Fearing an imminent large-scale offensive, The Elders strongly urge Iran, Russia and Turkey to overcome recent differences and work together to prevent heavy civilian casualties in Syria’s Idlib region.
The Elders strongly urge the three guarantors of the “Astana Process” – Iran, Russia and Turkey – to overcome their recent differences and work hand-in-hand to prevent heavy civilian casualties in Syria’s Idlib region. A large-scale offensive there appears imminent.
Gro Harlem Brundtland, Acting Chair of The Elders and former Prime Minister of Norway, said: “Russia, Iran and Turkey have taken it upon themselves to work together to restore peace and security to Syria. As a result, they have a heavy responsibility to act decisively at this time to prevent further deaths and injuries to civilians in Idlib. The situation could not be more urgent.”
Almost half Idlib’s estimated population of 2.9 million are people who have been displaced from other parts of the country. Among them, about a million children are most at risk. Indiscriminate aerial bombardments over the past days are already reported to have caused many casualties.
Lakhdar Brahimi, Elder and the former UN and Arab League Special Envoy for Syria, added: “The people of Syria have suffered too much and for far too long. The Syrian Government and its supporters, Turkey and the armed groups can and must do all that is necessary to ensure that the vast civilian population in Idlib province receives the effective protection which international humanitarian law gives them.”
The Elders have long urged the US and Russian Governments to work together, patiently and persistently, first to end the fighting and then to focus on a meaningful political process. The UN Special Envoy Staffan de Mistura has called for a Syrian constitutional committee to meet in Geneva in the coming days.

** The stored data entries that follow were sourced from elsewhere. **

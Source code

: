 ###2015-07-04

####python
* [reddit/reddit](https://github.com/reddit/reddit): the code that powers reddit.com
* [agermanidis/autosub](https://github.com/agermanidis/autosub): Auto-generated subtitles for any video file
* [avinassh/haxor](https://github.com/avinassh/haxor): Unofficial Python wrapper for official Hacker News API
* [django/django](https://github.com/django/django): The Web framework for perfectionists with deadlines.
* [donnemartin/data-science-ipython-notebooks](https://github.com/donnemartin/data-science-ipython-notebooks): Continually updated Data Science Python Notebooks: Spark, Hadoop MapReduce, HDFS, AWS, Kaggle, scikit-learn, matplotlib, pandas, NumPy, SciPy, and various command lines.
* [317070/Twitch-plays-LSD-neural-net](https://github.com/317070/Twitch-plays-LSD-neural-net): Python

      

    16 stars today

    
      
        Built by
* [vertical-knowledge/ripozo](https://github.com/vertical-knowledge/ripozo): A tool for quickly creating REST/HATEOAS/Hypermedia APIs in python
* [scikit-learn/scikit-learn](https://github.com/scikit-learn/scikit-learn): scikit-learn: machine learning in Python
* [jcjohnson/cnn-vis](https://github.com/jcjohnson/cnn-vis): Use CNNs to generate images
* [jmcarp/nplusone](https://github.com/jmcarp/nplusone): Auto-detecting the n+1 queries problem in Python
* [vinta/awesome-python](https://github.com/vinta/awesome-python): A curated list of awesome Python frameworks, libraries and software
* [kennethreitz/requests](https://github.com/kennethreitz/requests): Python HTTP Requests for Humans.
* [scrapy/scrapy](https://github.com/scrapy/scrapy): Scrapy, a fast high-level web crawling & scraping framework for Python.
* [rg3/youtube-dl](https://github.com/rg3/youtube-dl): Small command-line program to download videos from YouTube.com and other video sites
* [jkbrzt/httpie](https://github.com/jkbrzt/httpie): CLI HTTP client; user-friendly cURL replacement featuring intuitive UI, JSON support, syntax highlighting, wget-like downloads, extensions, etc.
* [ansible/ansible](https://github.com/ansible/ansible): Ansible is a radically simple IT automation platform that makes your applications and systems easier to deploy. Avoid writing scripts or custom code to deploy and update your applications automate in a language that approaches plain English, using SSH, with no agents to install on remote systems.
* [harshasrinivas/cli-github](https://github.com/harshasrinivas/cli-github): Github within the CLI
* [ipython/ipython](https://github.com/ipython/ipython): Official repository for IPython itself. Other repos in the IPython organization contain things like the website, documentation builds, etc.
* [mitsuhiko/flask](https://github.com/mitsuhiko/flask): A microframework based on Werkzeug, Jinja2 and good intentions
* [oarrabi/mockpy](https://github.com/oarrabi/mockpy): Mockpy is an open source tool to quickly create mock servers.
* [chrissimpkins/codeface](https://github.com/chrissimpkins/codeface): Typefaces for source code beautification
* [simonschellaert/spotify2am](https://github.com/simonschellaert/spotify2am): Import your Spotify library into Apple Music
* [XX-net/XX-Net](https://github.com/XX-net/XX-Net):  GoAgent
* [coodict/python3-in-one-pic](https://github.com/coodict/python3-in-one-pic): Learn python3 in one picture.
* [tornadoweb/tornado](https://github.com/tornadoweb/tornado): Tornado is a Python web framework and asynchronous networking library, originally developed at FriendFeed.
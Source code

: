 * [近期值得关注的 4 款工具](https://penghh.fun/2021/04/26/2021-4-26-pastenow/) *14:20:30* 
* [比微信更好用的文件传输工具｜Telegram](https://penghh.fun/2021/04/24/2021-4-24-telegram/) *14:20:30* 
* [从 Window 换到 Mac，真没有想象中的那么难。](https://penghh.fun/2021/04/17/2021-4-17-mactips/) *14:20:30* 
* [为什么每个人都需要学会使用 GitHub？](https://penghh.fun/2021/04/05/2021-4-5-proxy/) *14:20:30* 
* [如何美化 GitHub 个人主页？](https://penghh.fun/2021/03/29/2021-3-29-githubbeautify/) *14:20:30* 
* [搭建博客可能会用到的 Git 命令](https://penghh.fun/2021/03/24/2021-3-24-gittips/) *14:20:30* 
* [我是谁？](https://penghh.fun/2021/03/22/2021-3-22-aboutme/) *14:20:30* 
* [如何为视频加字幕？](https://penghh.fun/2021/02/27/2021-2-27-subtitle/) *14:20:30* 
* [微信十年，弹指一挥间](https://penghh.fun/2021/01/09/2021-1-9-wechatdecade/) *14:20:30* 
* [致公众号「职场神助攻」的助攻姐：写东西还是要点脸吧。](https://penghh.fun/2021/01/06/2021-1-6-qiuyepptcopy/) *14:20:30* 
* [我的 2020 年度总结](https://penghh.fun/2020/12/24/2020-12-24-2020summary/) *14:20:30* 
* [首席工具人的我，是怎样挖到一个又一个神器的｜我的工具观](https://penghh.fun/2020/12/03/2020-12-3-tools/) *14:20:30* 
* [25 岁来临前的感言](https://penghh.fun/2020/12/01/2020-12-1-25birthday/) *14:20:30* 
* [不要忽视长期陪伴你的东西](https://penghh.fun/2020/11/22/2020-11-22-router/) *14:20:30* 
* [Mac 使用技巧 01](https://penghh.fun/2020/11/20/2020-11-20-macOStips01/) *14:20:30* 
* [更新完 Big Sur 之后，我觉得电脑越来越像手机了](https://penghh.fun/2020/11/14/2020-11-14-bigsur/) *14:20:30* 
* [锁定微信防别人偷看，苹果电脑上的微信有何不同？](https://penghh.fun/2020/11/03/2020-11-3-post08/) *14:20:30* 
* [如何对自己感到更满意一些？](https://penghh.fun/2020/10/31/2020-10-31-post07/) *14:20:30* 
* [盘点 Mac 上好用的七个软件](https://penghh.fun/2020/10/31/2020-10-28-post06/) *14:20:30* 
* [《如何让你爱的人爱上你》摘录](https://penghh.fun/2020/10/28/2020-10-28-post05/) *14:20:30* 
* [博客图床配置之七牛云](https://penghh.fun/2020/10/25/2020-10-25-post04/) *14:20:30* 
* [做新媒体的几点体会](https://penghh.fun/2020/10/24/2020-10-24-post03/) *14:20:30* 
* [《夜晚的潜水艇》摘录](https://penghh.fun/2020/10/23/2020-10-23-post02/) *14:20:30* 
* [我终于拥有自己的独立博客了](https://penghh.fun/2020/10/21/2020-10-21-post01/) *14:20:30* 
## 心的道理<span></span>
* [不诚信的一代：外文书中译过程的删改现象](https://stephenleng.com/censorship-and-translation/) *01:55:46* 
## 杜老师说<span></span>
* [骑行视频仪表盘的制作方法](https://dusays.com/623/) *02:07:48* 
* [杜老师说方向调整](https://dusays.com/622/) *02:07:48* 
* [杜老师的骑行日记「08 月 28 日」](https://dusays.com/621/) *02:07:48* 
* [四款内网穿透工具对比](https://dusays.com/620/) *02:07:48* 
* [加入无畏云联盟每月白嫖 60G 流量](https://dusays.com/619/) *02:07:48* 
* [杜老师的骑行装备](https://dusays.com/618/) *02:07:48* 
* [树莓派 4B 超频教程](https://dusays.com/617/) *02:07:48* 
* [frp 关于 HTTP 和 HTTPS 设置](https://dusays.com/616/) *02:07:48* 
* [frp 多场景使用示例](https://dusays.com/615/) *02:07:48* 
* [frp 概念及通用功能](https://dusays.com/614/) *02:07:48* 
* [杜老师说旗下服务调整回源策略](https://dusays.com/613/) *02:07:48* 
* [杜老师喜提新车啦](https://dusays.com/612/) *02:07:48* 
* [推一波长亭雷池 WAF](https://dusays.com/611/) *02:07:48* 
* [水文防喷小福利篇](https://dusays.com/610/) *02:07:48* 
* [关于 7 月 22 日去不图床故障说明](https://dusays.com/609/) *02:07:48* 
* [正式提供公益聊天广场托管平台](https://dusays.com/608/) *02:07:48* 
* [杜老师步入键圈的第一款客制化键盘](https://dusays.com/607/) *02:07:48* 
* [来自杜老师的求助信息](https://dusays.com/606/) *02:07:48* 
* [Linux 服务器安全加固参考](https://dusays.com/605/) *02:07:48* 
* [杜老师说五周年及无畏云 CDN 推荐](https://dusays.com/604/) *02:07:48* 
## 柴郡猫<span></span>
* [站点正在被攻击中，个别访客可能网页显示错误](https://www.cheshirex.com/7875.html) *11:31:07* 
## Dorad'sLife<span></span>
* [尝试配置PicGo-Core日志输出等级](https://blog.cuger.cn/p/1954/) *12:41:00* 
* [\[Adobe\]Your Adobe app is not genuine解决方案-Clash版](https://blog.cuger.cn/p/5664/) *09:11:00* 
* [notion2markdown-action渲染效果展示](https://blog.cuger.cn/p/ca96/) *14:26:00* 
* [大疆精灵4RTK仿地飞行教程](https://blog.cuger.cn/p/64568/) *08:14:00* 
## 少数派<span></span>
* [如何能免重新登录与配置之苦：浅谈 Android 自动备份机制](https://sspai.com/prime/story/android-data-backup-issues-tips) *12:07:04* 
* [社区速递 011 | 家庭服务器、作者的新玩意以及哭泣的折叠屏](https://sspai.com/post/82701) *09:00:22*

Martti Ahtisaari, Elder, Nobel Laureate and former President of Finland who has helped end several intractable conflicts, commented: “Any lasting solution to this war must of course be fully Syrian-owned. But, to get to that point, the external actors first need to work together. The reference point must remain UN Security Council Resolution 2254 of December 2015. It was approved unanimously and remains the agreed political route for Syria.”